■ **PROBLEM REQUIREMENTS**
Search the records for the word "https" and copy every line in which it occurs.

■ **LISTED RECORDS**
»»

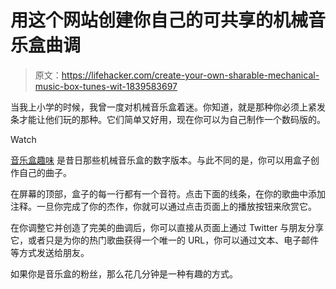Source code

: # 用这个网站创建你自己的可共享的机械音乐盒曲调

> 原文：<https://lifehacker.com/create-your-own-sharable-mechanical-music-box-tunes-wit-1839583697>

当我上小学的时候，我曾一度对机械音乐盒着迷。你知道，就是那种你必须上紧发条才能让他们玩的那种。它们简单又好用，现在你可以为自己制作一个数码版的。

Watch

[音乐盒趣味](https://musicboxfun.com/) 是昔日那些机械音乐盒的数字版本。与此不同的是，你可以用盒子创作自己的曲子。

在屏幕的顶部，盒子的每一行都有一个音符。点击下面的线条，在你的歌曲中添加注释。一旦你完成了你的杰作，你就可以通过点击页面上的播放按钮来欣赏它。

在你调整它并创造了完美的曲调后，你可以直接从页面上通过 Twitter 与朋友分享它，或者只是为你的热门歌曲获得一个唯一的 URL，你可以通过文本、电子邮件等方式发送给朋友。

如果你是音乐盒的粉丝，那么花几分钟是一种有趣的方式。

««

■ **ANSWER TO THE PROBLEM**
> 原文：<https://lifehacker.com/create-your-own-sharable-mechanical-music-box-tunes-wit-1839583697>
[音乐盒趣味](https://musicboxfun.com/) 是昔日那些机械音乐盒的数字版本。与此不同的是，你可以用盒子创作自己的曲子。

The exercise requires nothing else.